I have a model with three latent classes (C#1, C#2, C#3). Under the model statement, I included the command "C#1 on BLK" where BLK is a binary race variable. In the output under LATENT CLASS REGRESSION MODEL PART, there is the slope for C#1 ON BLK and then under intercepts there are two intercepts, C#1 and C#2. Why are there two intercepts? I believe I am modeling: Pr(C#1)=B0 + B1*BLK So there should only be one intercept. Thank you.
I'd like to identify latent segments differing with respect to the price elasticity for many commodities. The model, say, a mixture regression model allows for the fact that these price elasticities may differ for different segments, and consists of: 1. to explain the latent variable as a function of covariates 2. to predict a dependent variable as a function of predictors
The problem is that the dataset contains repeated observations (time-series) for each commodity (cross-sectional), and the model closely relates with these longitudinal data.
Suppose a regression model for estimating price elasticity, i.e., double-log model of quantity on price. We estimate price elasticities for N commodities by using T repetedly observed data for each, but within the framework of latent segments. This might be accomplished using the command GROUPING which identifies commodity. But the command GROUPING cannot be applied with MIXTURE.
Could somebody please give me some suggestion how I would fit these models using Mplus?
Thanks in advance for explanations, comments and tips.
It sounds like your observations are commodities. I'm not sure why you want to use the GROUPING option. If you want to identify latent segments of the commodities, the TYPE=MIXTURE is appropriate. GROUPING is used when there are observed not latent groups or segments. A growth mixture model would probably be appropriate here. If you check the References and Examples posted here on the website, you may find something to help.
Hana Kim posted on Sunday, November 11, 2001 - 2:56 pm
Hello! My research is conjoint marketing studies where respondents (cases) were repeatedly asked to provide personnel intention of purchase under several different scenarios. Please note that there are several records per respondent. My interest is to classify cases into several homogeneous groups and to develop regression models for each segment. Since it appears most likely that any different demographic profiles causes these segments, I will show then how to classify each respondent into the segment which is most appropriate. (A very similar example of my study could be seen from http://www.statisticalinnovations.com/tutorials/tut2.htm)

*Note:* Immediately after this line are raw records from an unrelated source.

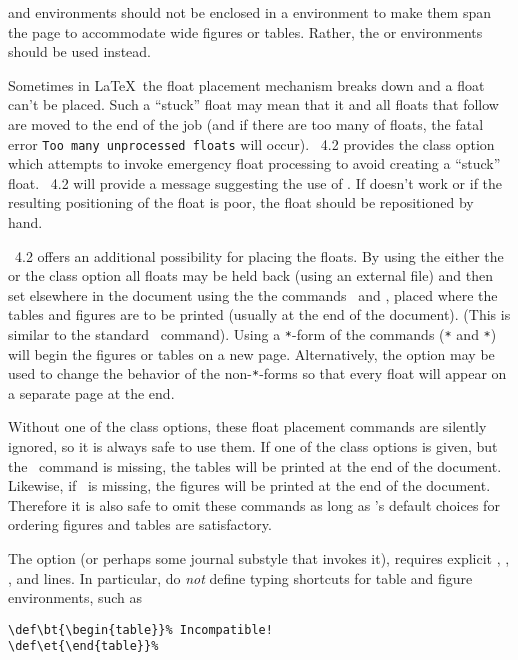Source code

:\documentclass[%
,aps%
 ,twocolumn%
 ,secnumarabic%
,amssymb, amsmath,nobibnotes, aps, prl, floatfix]{revtex4-2}
\begin{document}
 and  environments should not 
be enclosed in a  environment to make them span
the page to accommodate wide figures or tables. Rather, the
 or  environments should be used instead.

Sometimes in \LaTeX\ the float placement mechanism breaks down and a
float can't be placed. Such a ``stuck'' float may mean that it and all
floats that follow are moved to the end of the job (and if there are
too many of floats, the fatal error \texttt{Too many unprocessed floats}
will occur). \revtex~4.2 provides the class option
 which attempts to invoke emergency float
processing to avoid creating a ``stuck'' float. \revtex~4.2 will provide
a message suggesting the use of
. If  doesn't work or if
the resulting positioning of the float is poor, the float should be
repositioned by hand.

\revtex~4.2 offers an additional possibility for placing the floats. By
using the either the  or the
 class option all floats may be held
back (using an external file) and then set elsewhere in the document
using the the commands \cmd\printtables\ and \cmd\printfigures{},
placed where the tables and figures are to be printed (usually at the
end of the document).  (This is similar to the standard
\cmd\printindex\ command). Using a \texttt{*}-form of the commands
(\cmd\printfigures\verb+*+ and
\cmd\printtables\verb+*+) will begin the figures
or tables on a new page. Alternatively, the option
 may be used to change the behavior of the
non-\texttt{*}-forms so that every float will appear on a separate
page at the end.

Without one of the  class options, these float
placement commands are silently ignored, so it is always safe to use
them.  If one of the  class options is given,
but the \cmd\printtables\ command is missing, the tables will be
printed at the end of the document. Likewise, if \cmd\printfigures\ is
missing, the figures will be printed at the end of the document.
Therefore it is also safe to omit these commands as long as \revtex's
default choices for ordering figures and tables are satisfactory.

The  option (or perhaps some journal substyle
that invokes it), requires explicit , ,
, and  lines. In particular, do \emph{not}
define typing shortcuts for table and figure environments, such as
\begin{verbatim}
\def\bt{\begin{table}}% Incompatible!
\def\et{\end{table}}%
\end{verbatim}
\end{document}
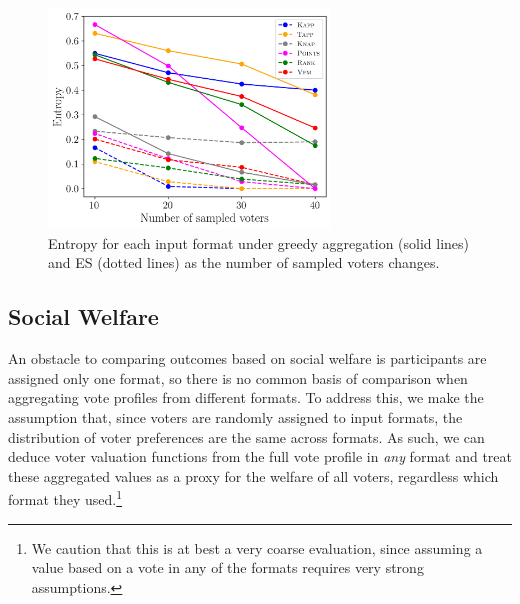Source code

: \documentclass{comsoc2023}
\newcommand{\mes}{ES}
\begin{document}

\begin{figure}[!h]
\begin{center}
\includegraphics[width=7.5cm]{experiment/entropy_small_a.png}
\caption{Entropy for each input format under  greedy aggregation  (solid lines) and \mes{} (dotted lines)  as the number of sampled voters changes. }\label{fig:entropy}
\end{center}
\vspace{-3mm}
\end{figure}

\subsection{Social Welfare}
An obstacle to comparing outcomes based on social welfare is participants are assigned only one format, so there is no common basis of comparison when aggregating vote profiles from different formats. To address this, we make the assumption that, since voters are randomly assigned to input formats, the distribution of voter preferences are the same across formats. As such, we can deduce voter valuation functions from the full vote profile in \emph{any} format and treat these aggregated values as a proxy for the welfare of all voters, regardless which format they used.\footnote{ We caution that this is at best a very coarse evaluation, since assuming a value based on  a vote in any of the formats requires very strong assumptions. %
} %
\end{document}
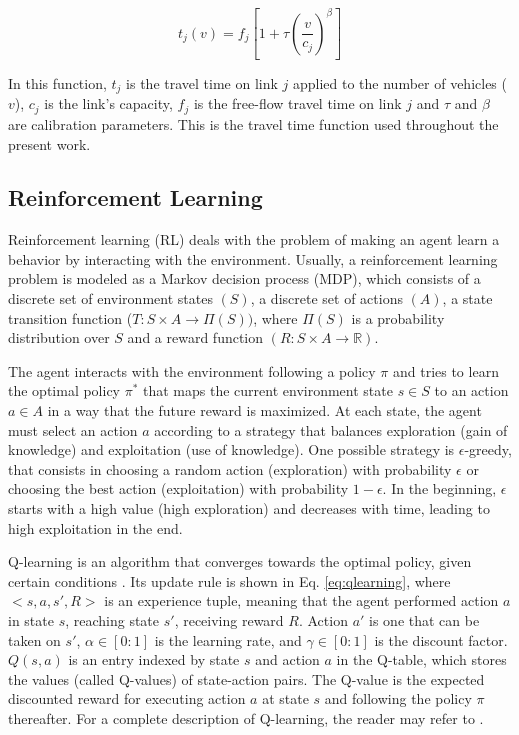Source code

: \documentclass{RITA}
\newcommand{\travTime}{\ensuremath{t_j}} 	%
\newcommand{\fftt}{\ensuremath{f_j}} 		%
\newcommand{\linkCap}{\ensuremath{c_j}}		%
\newcommand{\veh}{\ensuremath{v}}		%
\begin{document}
\begin{equation}
\label{eq:tt}
\travTime(\veh) = \fftt[1 + \tau \left(\frac{\veh}{\linkCap}\right)^\beta]
\end{equation}

In this function, $\travTime$ is the travel time on link $j$ applied to the number of vehicles ($\veh$), $\linkCap$ is the link's capacity, $\fftt$ is the free-flow travel time on link $j$ and $\tau$ and $\beta$ are calibration parameters. This is the travel time function used throughout the present work.

\subsection{Reinforcement Learning}
\label{sec:rl}
Reinforcement learning (RL) deals with the problem of making an agent learn a behavior by interacting with the environment. Usually, a reinforcement learning problem is modeled as a Markov decision process (MDP), which consists of a discrete set of environment states $(S)$, a discrete set of actions $(A)$, a state transition function ($T: S \times A \to \Pi(S))$, where $\Pi(S)$ is a probability distribution over $S$ and a reward function $(R: S \times A \to \mathbb{R})$. %

The agent interacts with the environment following a policy $\pi$ and tries to learn the optimal policy $\pi^*$ that maps the current environment state $s \in S$ to an action $a \in A$ in a way that the future reward is maximized. At each state, the agent must select an action $a$ according to a strategy that balances exploration (gain of knowledge) and exploitation (use of knowledge). One possible strategy is $\epsilon$-greedy, that consists in choosing a random action (exploration) with probability $\epsilon$ or choosing the best action (exploitation) with probability $1 - \epsilon$. In the beginning, $\epsilon$ starts with a high value (high exploration) and decreases with time, leading to high exploitation in the end.

Q-learning is an algorithm that converges towards the optimal policy, given certain conditions \cite{Watkins&Dayan1992}. Its update rule is shown in Eq. \eqref{eq:qlearning}, where $<s,a,s',R>$ is an experience tuple, meaning that the agent performed action $a$ in state $s$, reaching state $s'$, receiving reward $R$. Action $a'$ is one that can be taken on $s'$, $\alpha \in [0:1]$ is the learning rate, and $\gamma \in [0:1]$ is the discount factor. $Q(s,a)$ is an entry indexed by state $s$ and action $a$ in the Q-table, which stores the values (called Q-values) of state-action pairs. The Q-value is the expected discounted reward for executing action $a$ at state $s$ and following the policy $\pi$ thereafter. For a complete description of Q-learning, the reader may refer to \cite{Watkins&Dayan1992}.
\end{document}
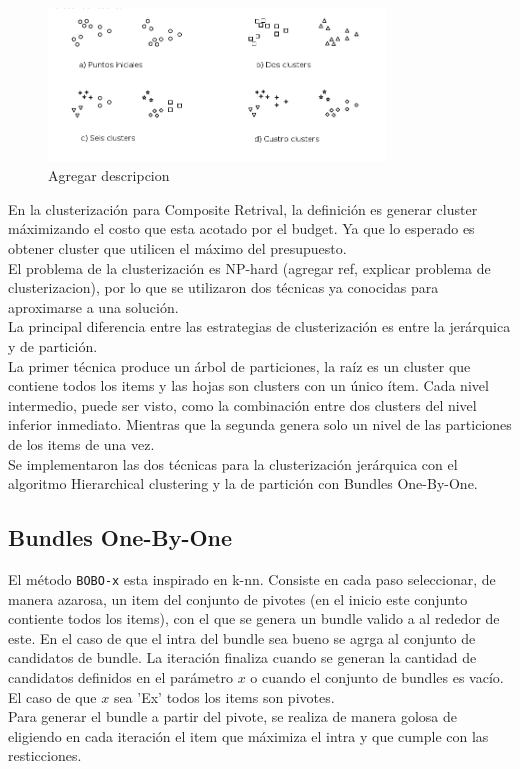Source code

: \begin{figure}[H]
  \centering
    \includegraphics[width=0.8\textwidth]{img/howToCluster.png}
  \caption{Agregar descripcion}
  \label{res:img-howToCluster}
\end{figure}

En la clusterización para Composite Retrival, la definición es generar cluster máximizando el costo que esta acotado por el budget.
Ya que lo esperado es obtener cluster que utilicen el máximo del presupuesto.\\

El problema de la clusterización es NP-hard (agregar ref, explicar problema de clusterizacion),
por lo que se utilizaron dos técnicas ya conocidas para aproximarse a una solución.\\
La principal diferencia entre las estrategias de clusterización es entre la jerárquica y de 
partición.\\
La primer técnica produce un árbol de particiones, la raíz es un cluster que contiene todos los items
y las hojas son clusters con un único ítem. Cada nivel intermedio, puede ser visto, como la 
combinación entre dos clusters del nivel inferior inmediato. Mientras que la segunda genera solo un 
nivel de las particiones de los items de una vez.\\ 
Se implementaron las dos técnicas para la clusterización jerárquica con el algoritmo
Hierarchical clustering y la de partición con Bundles One-By-One.\\

\subsection{Bundles One-By-One}
El método \texttt{BOBO-x} esta inspirado en k-nn. Consiste en cada paso seleccionar, de manera azarosa, un item del conjunto de pivotes (en el inicio este conjunto contiente todos los items),
con el que se genera un bundle valido a al rededor de este. En el caso de que el intra del bundle sea bueno se agrga al conjunto de candidatos de bundle.
La iteración finaliza cuando se generan la cantidad de candidatos definidos en el parámetro $x$ o cuando el conjunto de bundles es vacío. El caso de que $x$ sea 'Ex' todos los 
items son pivotes.\\
Para generar el bundle a partir del pivote, se realiza de manera golosa de eligiendo en cada iteración el item que
máximiza el intra y que cumple con las resticciones.\\
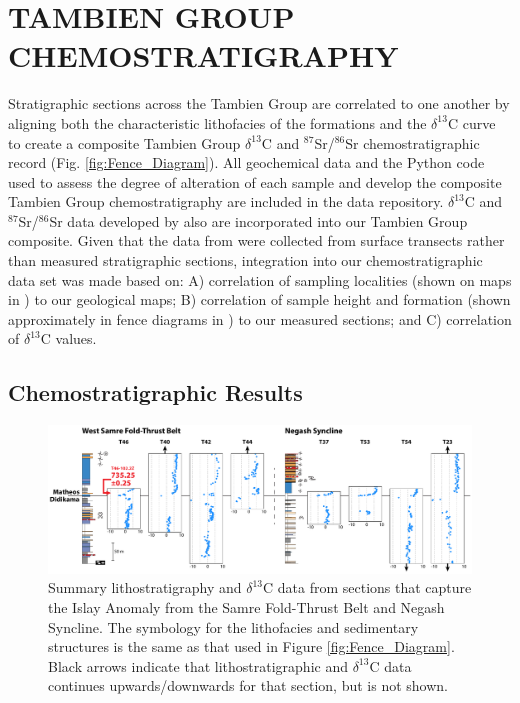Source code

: \documentclass[11pt,letterpaper]{article}
\newcommand{\dC}{$\delta^{13}$C\xspace}
\newcommand{\SrSr}{$^{87}$Sr/$^{86}$Sr\xspace}
\begin{document}
\section*{TAMBIEN GROUP CHEMOSTRATIGRAPHY \label{sec:TAMBIENGROUPCHEMOSTRATIGRAPHY}}

Stratigraphic sections across the Tambien Group are correlated to one another by aligning both the characteristic lithofacies of the formations and the \dC curve to create a composite Tambien Group \dC and \SrSr chemostratigraphic record (Fig. \ref{fig:Fence_Diagram}). All geochemical data and the Python code used to assess the degree of alteration of each sample and develop the composite Tambien Group chemostratigraphy are included in the data repository. \dC and \SrSr data developed by \citet{Miller2009a} also are incorporated into our Tambien Group composite. Given that the data from \citet{Miller2009a} were collected from surface transects rather than measured stratigraphic sections, integration into our chemostratigraphic data set was made based on: A) correlation of sampling localities (shown on maps in \citealp{Miller2009a}) to our geological maps; B) correlation of sample height and formation (shown approximately in fence diagrams in \citealp{Miller2009a}) to our measured sections; and C) correlation of \dC values.

\subsection*{Chemostratigraphic Results \label{sec:ChemostratigraphicResults}}

\begin{figure}[h!]
\begin{center}
	\includegraphics[width=\textwidth]{Figures/Islay_Anomaly_Sections.pdf}
	\caption{Summary lithostratigraphy and \dC data from sections that capture the Islay Anomaly from the Samre Fold-Thrust Belt and Negash Syncline. The symbology for the lithofacies and sedimentary structures is the same as that used in Figure \ref{fig:Fence_Diagram}. Black arrows indicate that lithostratigraphic and \dC data continues upwards/downwards for that section, but is not shown.}
	\label{fig:Islay_Anomaly_Sections}
\end{center}
\end{figure}
\end{document}
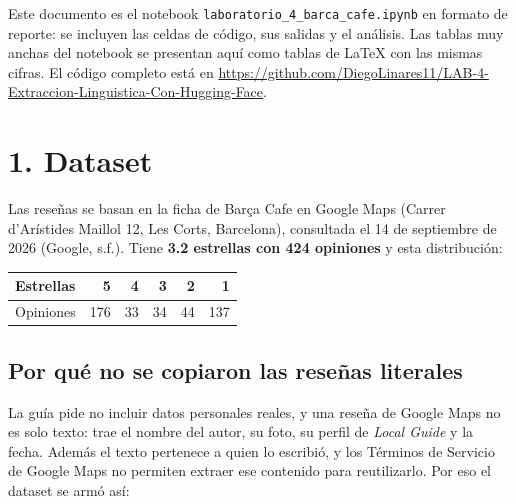 \documentclass[12pt,a4paper]{article}
\begin{document}
Este documento es el notebook \texttt{laboratorio\_4\_barca\_cafe.ipynb} en formato de reporte:
se incluyen las celdas de código, sus salidas y el análisis. Las tablas muy anchas del notebook se
presentan aquí como tablas de \LaTeX{} con las mismas cifras. El código completo está en
\url{https://github.com/DiegoLinares11/LAB-4-Extraccion-Linguistica-Con-Hugging-Face}.


\section{1. Dataset}

Las reseñas se basan en la ficha de Barça Cafe en Google Maps (Carrer d'Arístides Maillol 12,
Les Corts, Barcelona), consultada el 14 de septiembre de 2026 (Google, s.f.). Tiene
\textbf{3.2 estrellas con 424 opiniones} y esta distribución:

\begin{center}
\renewcommand{\arraystretch}{1.4}
\begin{tabular}{|l|r|r|r|r|r|}
\hline
\textbf{Estrellas} & \textbf{5} & \textbf{4} & \textbf{3} & \textbf{2} & \textbf{1} \\
\hline
Opiniones & 176 & 33 & 34 & 44 & 137 \\
\hline
\end{tabular}
\end{center}

\subsection{Por qué no se copiaron las reseñas literales}

La guía pide no incluir datos personales reales, y una reseña de Google Maps no es solo texto:
trae el nombre del autor, su foto, su perfil de \emph{Local Guide} y la fecha. Además el texto
pertenece a quien lo escribió, y los Términos de Servicio de Google Maps no permiten extraer ese
contenido para reutilizarlo. Por eso el dataset se armó así:
\end{document}
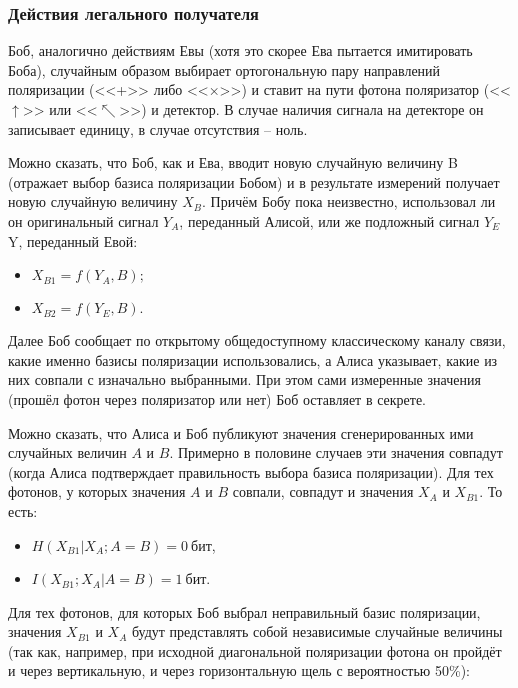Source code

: \subsubsection{Действия легального получателя}

Боб, аналогично действиям Евы (хотя это скорее Ева пытается имитировать Боба), случайным образом выбирает ортогональную пару направлений поляризации (<<+>> либо <<×>>) и ставит на пути фотона поляризатор (<<$\uparrow$>> или <<$\nwarrow$>>) и детектор. В случае наличия сигнала на детекторе он записывает единицу, в случае отсутствия – ноль.

Можно сказать, что Боб, как и Ева, вводит новую случайную величину B (отражает выбор базиса поляризации Бобом) и в результате измерений получает новую случайную величину $X_B$. Причём Бобу пока неизвестно, использовал ли он оригинальный сигнал $Y_A$, переданный Алисой, или же подложный сигнал $Y_E$Y, переданный Евой:

\begin{itemize}
	\item $X_{B1} = f \left( Y_A, B \right);$
	\item $X_{B2} = f \left( Y_E, B \right).$
\end{itemize}

Далее Боб сообщает по открытому общедоступному классическому каналу связи, какие именно базисы поляризации использовались, а Алиса указывает, какие из них совпали с изначально выбранными. При этом сами измеренные значения (прошёл фотон через поляризатор или нет) Боб оставляет в секрете.

Можно сказать, что Алиса и Боб публикуют значения сгенерированных ими случайных величин $A$ и $B$. Примерно в половине случаев эти значения совпадут (когда Алиса подтверждает правильность выбора базиса поляризации). Для тех фотонов, у которых значения $A$ и $B$ совпали, совпадут и значения $X_A$ и $X_{B1}$. То есть:

\begin{itemize}
	\item $H \left( X_{B1} | X_A; A = B \right) = 0~\text{бит}$,
	\item $I \left( X_{B1} ; X_A | A = B \right) = 1~\text{бит}$.
\end{itemize}

Для тех фотонов, для которых Боб выбрал неправильный базис поляризации, значения $X_{B1}$ и $X_{A}$ будут представлять собой независимые случайные величины (так как, например, при исходной диагональной поляризации фотона он пройдёт и через вертикальную, и через горизонтальную щель с вероятностью 50\%):

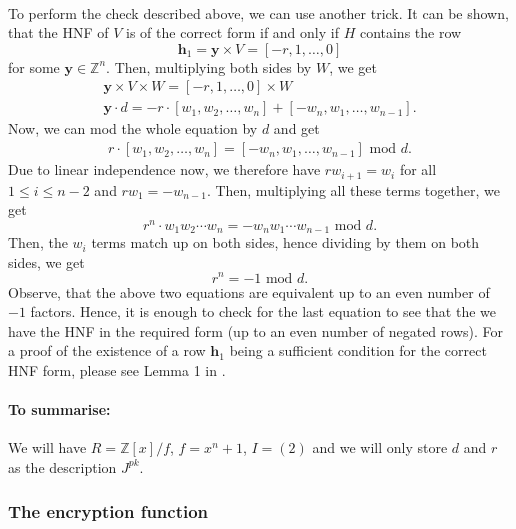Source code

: \documentclass{article}
\theoremstyle{definition}
\theoremstyle{example}
\newcommand{\Int}{\mathbb{Z}}
\renewcommand{\mod}{\,\,\text{mod}\,\,}
\renewcommand{\vec}[1]{\mathbf{#1}}
\begin{document}
\paragraph{} To perform the check described above, we can use another trick. It
can be shown, that the HNF of $V$ is of the correct form if and only if $H$
contains the row 
\[
  \vec{h}_1 = \vec{y} \times V = [-r, 1, \hdots, 0]
\]
for some $\vec{y} \in \Int^n$. Then, multiplying both sides by $W$, we get
\begin{gather*}
  \vec{y} \times V \times W = [-r, 1, \hdots, 0] \times W \\
  \vec{y} \cdot d = -r \cdot [w_1, w_2, \hdots, w_n] + [-w_n, w_1, \hdots, w_{n-1}]. 
\end{gather*}
Now, we can mod the whole equation by $d$ and get
\begin{gather*}
  r \cdot [w_1, w_2, \hdots, w_n] = [-w_n, w_1, \hdots, w_{n-1}] \mod d.
\end{gather*}
Due to linear independence now, we therefore have $rw_{i+1} = w_i$ for all $1
\leq i \leq n - 2$ and $rw_1 = -w_{n - 1}$. Then, multiplying all these terms
together, we get
\[
  r^n\cdot w_1w_2\cdots w_n = -w_nw_1\cdots w_{n-1} \mod d.
\]
Then, the $w_i$ terms match up on both sides, hence dividing by them on both
sides, we get
\[
  r^n = -1 \mod d.
\]
Observe, that the above two equations are equivalent up to an even number of
$-1$ factors. Hence, it is enough to check for the last equation to see that the
we have the HNF in the required form (up to an even number of negated rows). For
a proof of the existence of a row $\vec{h}_1$ being a sufficient condition for
the correct HNF form, please see Lemma 1 in \cite{gentryImplementation}.
\paragraph{To summarise:} We will have $R = \Int[x]/f$, $f = x^n + 1$, $I =
(2)$ and we will only store $d$ and $r$ as the description $J^{pk}$.
\subsubsection{The encryption function}
\end{document}
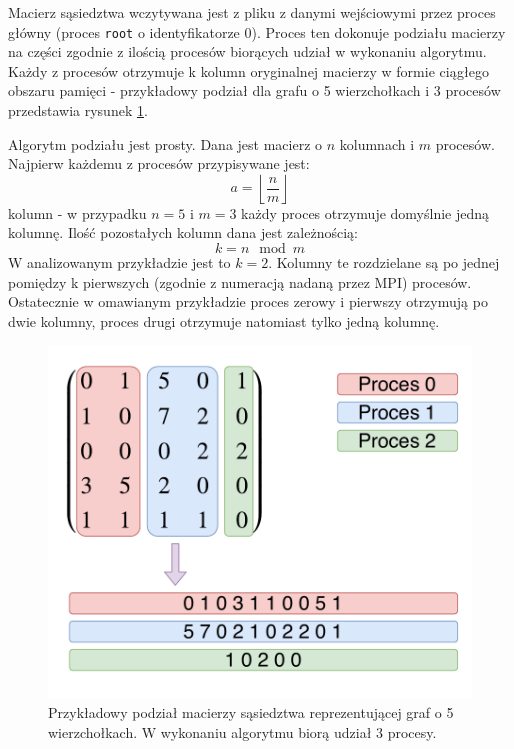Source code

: \documentclass[12pt]{article}
\begin{document}
Macierz sąsiedztwa wczytywana jest z pliku z danymi wejściowymi przez proces główny (proces \lstinline{root} o identyfikatorze 0). Proces ten dokonuje podziału macierzy na części zgodnie z ilością procesów biorących udział w wykonaniu algorytmu. Każdy z procesów otrzymuje k kolumn oryginalnej macierzy w formie ciągłego obszaru pamięci - przykładowy podział dla grafu o 5 wierzchołkach i 3 procesów przedstawia rysunek \ref{fig:am2}.

Algorytm podziału jest prosty. Dana jest macierz o $n$ kolumnach i $m$ procesów. Najpierw każdemu z procesów przypisywane jest:
\begin{equation}
a = \left\lfloor \frac{n}{m} \right\rfloor
\end{equation}
kolumn - w przypadku $n = 5$ i $m = 3$ każdy proces otrzymuje domyślnie jedną kolumnę. Ilość pozostałych kolumn dana jest zależnością:
\begin{equation}
k = n \mod m
\end{equation}
W analizowanym przykładzie jest to $k = 2$. Kolumny te rozdzielane są po jednej pomiędzy k pierwszych (zgodnie z numeracją nadaną przez MPI) procesów. Ostatecznie w omawianym przykładzie proces zerowy i pierwszy otrzymują po dwie kolumny, proces drugi otrzymuje natomiast tylko jedną kolumnę.

\begin{figure}[H]
\centering
\includegraphics[width=\textwidth]{static/MatrixSplit.pdf}
\caption{Przykładowy podział macierzy sąsiedztwa reprezentującej graf o 5 wierzchołkach. W wykonaniu algorytmu biorą udział 3 procesy.}
\label{fig:am2}
\end{figure}
\end{document}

Do the Mplus fill these requirements, for cases involving repeated measurements?
bmuthen posted on Tuesday, November 13, 2001 - 8:23 am
I don't know conjoint analysis, but it sounds like you can use the Mplus mixture analysis to let the repeated measures for respondents be the latent class indicators (u variables in Mplus language) that measure the latent class variable (c in Mplus), and regress c on covariates (x). Here, the latent classes of c gives you the different segments and segment probabilities are expressed as a function of the x's by multinomial logistic regression. All of this is carried out by a single analysis using maximum-likelihood estimation. This analysis relates to what is referred to as Latent Class Growth Analysis in paper number 86 on the Mplus web site - we'd be happy to send this to you.
Anonymous posted on Wednesday, January 16, 2002 - 8:57 am
Hello, thank you for making this forum available.
I have fitted a three-class mixture, with class 1 being the least prevalent and class 3 the most.
One of the models I need to run is a logistic model of a binary outcome based on class.
The issue here is that the Probability of the outcome in class one and two is 1, or as near to certainty as you get. Therefore, there is no variance in the dependent variable for classes one and two.
However, a person in class three has only a hypothesized 60% chance of the event (as supported by empirical frequency results). What is interesting is to 1. Categorize subjects into class three, and 2. Calculate their probability of the event.
I think I can do this by first assigning kids to class, using one model then, second, running an additional logistic regression for the kids in class three in a second model (weighting by the probability of being in class three from the output data set), but this seems like an inelegant solution.
Is there a way in Mplus to code the regression model into the first mixture model, such that it runs only for class three?
Anonymous posted on Wednesday, January 16, 2002 - 2:02 pm
Sorry for 2 questions in one day, and thank you for answering them.
Is there away to tell Mplus a dependent variable of interest and have it output predicted values for it based on the structural model?
I'm pretty sure I can do this by hand, but obviously, it would be easier if Mplus were kind enough to do it for me.
The way to handle the problem of zero variability of a dependent variable in two of the three classes is as follows where u1-u5 are your binary latent class indicators and u6 is the binary outcome. Here u6 has probability of 1 in the first two classes and its probability is estimated in the third class. Note that u6 is seen simply as yet another latent class indicator. As usual, the probablity of u6 given class 3 is in a logit scale. This is, of course, a partial input.
Regarding your second question regarding predicted values of an observed dependent variable, Mplus does not do this automatically.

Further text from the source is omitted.